The task: Copy the records exactly, leaving out every picture.

Extracted entries:

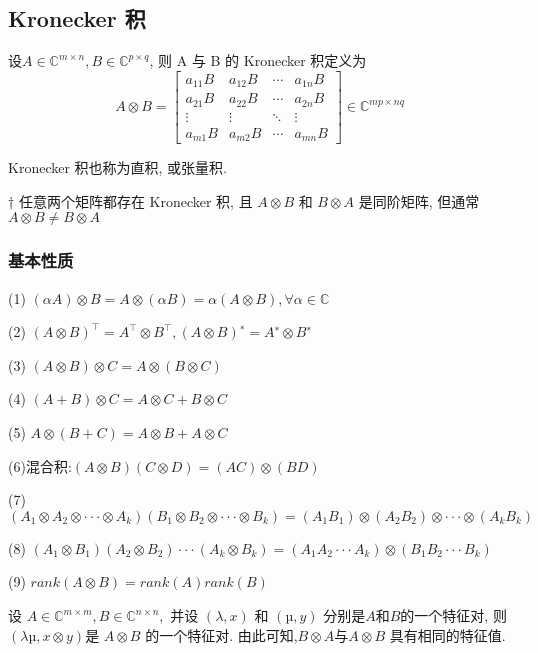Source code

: \documentclass[12pt,a4paper]{article}
\begin{document}
\subsection{Kronecker 积}
\begin{framed}
	\begin{definition}
		设$A \in \mathbb{C}^{m \times n}, B \in \mathbb{C}^{p \times q}$, 则 A 与 B 的 Kronecker 积定义为
			$$
			A \otimes B=\left[\begin{array}{cccc}{a_{11} B} & {a_{12} B} & {\cdots} & {a_{1 n} B} \\ {a_{21} B} & {a_{22} B} & {\cdots} & {a_{2 n} B} \\ {\vdots} & {\vdots} & {\ddots} & {\vdots} \\ {a_{m 1} B} & {a_{m 2} B} & {\cdots} & {a_{m n} B}\end{array}\right] \in \mathbb{C}^{m p \times n q}
			$$
			
			Kronecker 积也称为直积, 或张量积.
	\end{definition}
\end{framed}

\begin{framed}
	† 任意两个矩阵都存在 Kronecker 积, 且 $A ⊗ B$ 和 $B ⊗ A$ 是同阶矩阵,
	但通常 $A \otimes B \neq B \otimes A$
\end{framed}


\subsubsection{基本性质}
\begin{framed}
	(1) $(αA) ⊗ B = A ⊗ (αB) = α(A ⊗ B), ∀ α ∈ \mathbb{C}$
	
	(2) $(A ⊗ B)^{⊺} = A^{⊺} ⊗ B^{⊺}, (A ⊗ B)^{∗} = A^{∗} ⊗ B^{∗}$
	
	(3) $(A ⊗ B) ⊗ C = A ⊗ (B ⊗ C)$
	
	(4) $(A + B) ⊗ C = A ⊗ C + B ⊗ C$
	
	(5) $A ⊗ (B + C) = A ⊗ B + A ⊗ C$
	
	(6)混合积:$ (A ⊗ B)(C ⊗ D) = (AC) ⊗ (BD)$
	
	(7) $(A_1 ⊗ A_2 ⊗ · · · ⊗ A_k)(B_1 ⊗ B_2 ⊗ · · · ⊗ B_k)
	= (A_1B_1) ⊗ (A_2B_2) ⊗ · · · ⊗ (A_kB_k)$
	
	(8) $(A_1 ⊗ B_1)(A_2 ⊗ B_2)· · ·(A_k ⊗ B_k)
	= (A_1A_2 · · · A_k) ⊗ (B_1B_2 · · · B_k)$
	
	(9) $rank(A ⊗ B) = rank(A)rank(B)$
	
\end{framed}

\begin{framed}
	\begin{theorem}
		设 $A ∈ \mathbb{C}^{m×m}, B ∈ \mathbb{C}^{n×n},$ 并设 $(λ, x)$ 和 $(µ, y)$ 分别是$ A $和$ B $的一个特征对, 则 $(λµ, x ⊗ y) $是 $A ⊗ B$ 的一个特征对. 由此可知,$ B ⊗ A $与$A ⊗ B$ 具有相同的特征值.	
	\end{theorem}
\end{framed}
\end{document}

Result of the exercise:
Source code

: \documentclass[12pt,a4paper]{article}
\begin{document}
\subsection{Kronecker 积}
\begin{framed}
	\begin{definition}
		设$A \in \mathbb{C}^{m \times n}, B \in \mathbb{C}^{p \times q}$, 则 A 与 B 的 Kronecker 积定义为
			$$
			A \otimes B=\left[\begin{array}{cccc}{a_{11} B} & {a_{12} B} & {\cdots} & {a_{1 n} B} \\ {a_{21} B} & {a_{22} B} & {\cdots} & {a_{2 n} B} \\ {\vdots} & {\vdots} & {\ddots} & {\vdots} \\ {a_{m 1} B} & {a_{m 2} B} & {\cdots} & {a_{m n} B}\end{array}\right] \in \mathbb{C}^{m p \times n q}
			$$
			
			Kronecker 积也称为直积, 或张量积.
	\end{definition}
\end{framed}

\begin{framed}
	† 任意两个矩阵都存在 Kronecker 积, 且 $A ⊗ B$ 和 $B ⊗ A$ 是同阶矩阵,
	但通常 $A \otimes B \neq B \otimes A$
\end{framed}


\subsubsection{基本性质}
\begin{framed}
	(1) $(αA) ⊗ B = A ⊗ (αB) = α(A ⊗ B), ∀ α ∈ \mathbb{C}$
	
	(2) $(A ⊗ B)^{⊺} = A^{⊺} ⊗ B^{⊺}, (A ⊗ B)^{∗} = A^{∗} ⊗ B^{∗}$
	
	(3) $(A ⊗ B) ⊗ C = A ⊗ (B ⊗ C)$
	
	(4) $(A + B) ⊗ C = A ⊗ C + B ⊗ C$
	
	(5) $A ⊗ (B + C) = A ⊗ B + A ⊗ C$
	
	(6)混合积:$ (A ⊗ B)(C ⊗ D) = (AC) ⊗ (BD)$
	
	(7) $(A_1 ⊗ A_2 ⊗ · · · ⊗ A_k)(B_1 ⊗ B_2 ⊗ · · · ⊗ B_k)
	= (A_1B_1) ⊗ (A_2B_2) ⊗ · · · ⊗ (A_kB_k)$
	
	(8) $(A_1 ⊗ B_1)(A_2 ⊗ B_2)· · ·(A_k ⊗ B_k)
	= (A_1A_2 · · · A_k) ⊗ (B_1B_2 · · · B_k)$
	
	(9) $rank(A ⊗ B) = rank(A)rank(B)$
	
\end{framed}

\begin{framed}
	\begin{theorem}
		设 $A ∈ \mathbb{C}^{m×m}, B ∈ \mathbb{C}^{n×n},$ 并设 $(λ, x)$ 和 $(µ, y)$ 分别是$ A $和$ B $的一个特征对, 则 $(λµ, x ⊗ y) $是 $A ⊗ B$ 的一个特征对. 由此可知,$ B ⊗ A $与$A ⊗ B$ 具有相同的特征值.	
	\end{theorem}
\end{framed}
\end{document}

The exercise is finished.